Description of the task: Would you transcribe the records below exactly, omitting every picture?

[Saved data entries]
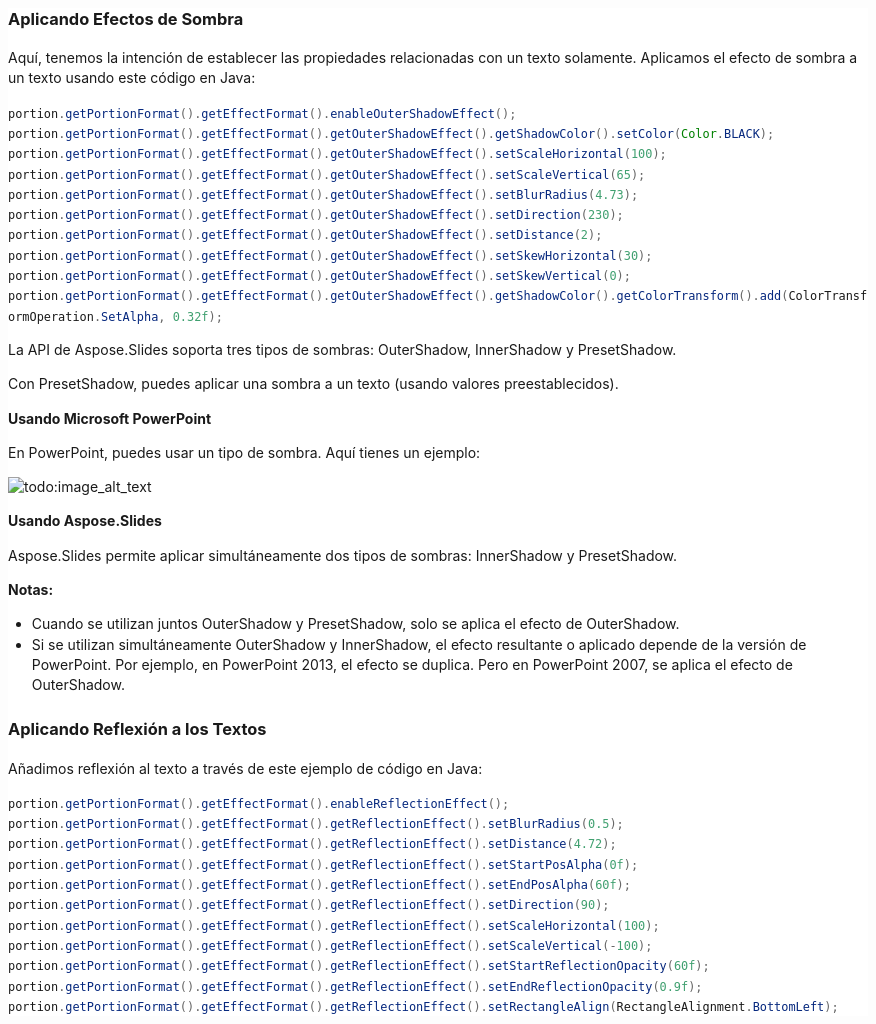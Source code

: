 ### Aplicando Efectos de Sombra

Aquí, tenemos la intención de establecer las propiedades relacionadas con un texto solamente. Aplicamos el efecto de sombra a un texto usando este código en Java:

``` java
portion.getPortionFormat().getEffectFormat().enableOuterShadowEffect();
portion.getPortionFormat().getEffectFormat().getOuterShadowEffect().getShadowColor().setColor(Color.BLACK);
portion.getPortionFormat().getEffectFormat().getOuterShadowEffect().setScaleHorizontal(100);
portion.getPortionFormat().getEffectFormat().getOuterShadowEffect().setScaleVertical(65);
portion.getPortionFormat().getEffectFormat().getOuterShadowEffect().setBlurRadius(4.73);
portion.getPortionFormat().getEffectFormat().getOuterShadowEffect().setDirection(230);
portion.getPortionFormat().getEffectFormat().getOuterShadowEffect().setDistance(2);
portion.getPortionFormat().getEffectFormat().getOuterShadowEffect().setSkewHorizontal(30);
portion.getPortionFormat().getEffectFormat().getOuterShadowEffect().setSkewVertical(0);
portion.getPortionFormat().getEffectFormat().getOuterShadowEffect().getShadowColor().getColorTransform().add(ColorTransformOperation.SetAlpha, 0.32f);
```

La API de Aspose.Slides soporta tres tipos de sombras: OuterShadow, InnerShadow y PresetShadow. 

Con PresetShadow, puedes aplicar una sombra a un texto (usando valores preestablecidos). 

**Usando Microsoft PowerPoint**

En PowerPoint, puedes usar un tipo de sombra. Aquí tienes un ejemplo:

![todo:image_alt_text](image-20200930114225-6.png)

**Usando Aspose.Slides**

Aspose.Slides permite aplicar simultáneamente dos tipos de sombras: InnerShadow y PresetShadow.

**Notas:**

- Cuando se utilizan juntos OuterShadow y PresetShadow, solo se aplica el efecto de OuterShadow. 
- Si se utilizan simultáneamente OuterShadow y InnerShadow, el efecto resultante o aplicado depende de la versión de PowerPoint. Por ejemplo, en PowerPoint 2013, el efecto se duplica. Pero en PowerPoint 2007, se aplica el efecto de OuterShadow. 

### Aplicando Reflexión a los Textos

Añadimos reflexión al texto a través de este ejemplo de código en Java:

``` java
portion.getPortionFormat().getEffectFormat().enableReflectionEffect();
portion.getPortionFormat().getEffectFormat().getReflectionEffect().setBlurRadius(0.5);
portion.getPortionFormat().getEffectFormat().getReflectionEffect().setDistance(4.72);
portion.getPortionFormat().getEffectFormat().getReflectionEffect().setStartPosAlpha(0f);
portion.getPortionFormat().getEffectFormat().getReflectionEffect().setEndPosAlpha(60f);
portion.getPortionFormat().getEffectFormat().getReflectionEffect().setDirection(90);
portion.getPortionFormat().getEffectFormat().getReflectionEffect().setScaleHorizontal(100);
portion.getPortionFormat().getEffectFormat().getReflectionEffect().setScaleVertical(-100);
portion.getPortionFormat().getEffectFormat().getReflectionEffect().setStartReflectionOpacity(60f);
portion.getPortionFormat().getEffectFormat().getReflectionEffect().setEndReflectionOpacity(0.9f);
portion.getPortionFormat().getEffectFormat().getReflectionEffect().setRectangleAlign(RectangleAlignment.BottomLeft);   
```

Exercise result:
Source code

: ### Aplicando Efectos de Sombra

Aquí, tenemos la intención de establecer las propiedades relacionadas con un texto solamente. Aplicamos el efecto de sombra a un texto usando este código en Java:

``` java
portion.getPortionFormat().getEffectFormat().enableOuterShadowEffect();
portion.getPortionFormat().getEffectFormat().getOuterShadowEffect().getShadowColor().setColor(Color.BLACK);
portion.getPortionFormat().getEffectFormat().getOuterShadowEffect().setScaleHorizontal(100);
portion.getPortionFormat().getEffectFormat().getOuterShadowEffect().setScaleVertical(65);
portion.getPortionFormat().getEffectFormat().getOuterShadowEffect().setBlurRadius(4.73);
portion.getPortionFormat().getEffectFormat().getOuterShadowEffect().setDirection(230);
portion.getPortionFormat().getEffectFormat().getOuterShadowEffect().setDistance(2);
portion.getPortionFormat().getEffectFormat().getOuterShadowEffect().setSkewHorizontal(30);
portion.getPortionFormat().getEffectFormat().getOuterShadowEffect().setSkewVertical(0);
portion.getPortionFormat().getEffectFormat().getOuterShadowEffect().getShadowColor().getColorTransform().add(ColorTransformOperation.SetAlpha, 0.32f);
```

La API de Aspose.Slides soporta tres tipos de sombras: OuterShadow, InnerShadow y PresetShadow. 

Con PresetShadow, puedes aplicar una sombra a un texto (usando valores preestablecidos). 

**Usando Microsoft PowerPoint**

En PowerPoint, puedes usar un tipo de sombra. Aquí tienes un ejemplo:

![todo:image_alt_text](image-20200930114225-6.png)

**Usando Aspose.Slides**

Aspose.Slides permite aplicar simultáneamente dos tipos de sombras: InnerShadow y PresetShadow.

**Notas:**

- Cuando se utilizan juntos OuterShadow y PresetShadow, solo se aplica el efecto de OuterShadow. 
- Si se utilizan simultáneamente OuterShadow y InnerShadow, el efecto resultante o aplicado depende de la versión de PowerPoint. Por ejemplo, en PowerPoint 2013, el efecto se duplica. Pero en PowerPoint 2007, se aplica el efecto de OuterShadow. 

### Aplicando Reflexión a los Textos

Añadimos reflexión al texto a través de este ejemplo de código en Java:

``` java
portion.getPortionFormat().getEffectFormat().enableReflectionEffect();
portion.getPortionFormat().getEffectFormat().getReflectionEffect().setBlurRadius(0.5);
portion.getPortionFormat().getEffectFormat().getReflectionEffect().setDistance(4.72);
portion.getPortionFormat().getEffectFormat().getReflectionEffect().setStartPosAlpha(0f);
portion.getPortionFormat().getEffectFormat().getReflectionEffect().setEndPosAlpha(60f);
portion.getPortionFormat().getEffectFormat().getReflectionEffect().setDirection(90);
portion.getPortionFormat().getEffectFormat().getReflectionEffect().setScaleHorizontal(100);
portion.getPortionFormat().getEffectFormat().getReflectionEffect().setScaleVertical(-100);
portion.getPortionFormat().getEffectFormat().getReflectionEffect().setStartReflectionOpacity(60f);
portion.getPortionFormat().getEffectFormat().getReflectionEffect().setEndReflectionOpacity(0.9f);
portion.getPortionFormat().getEffectFormat().getReflectionEffect().setRectangleAlign(RectangleAlignment.BottomLeft);   
```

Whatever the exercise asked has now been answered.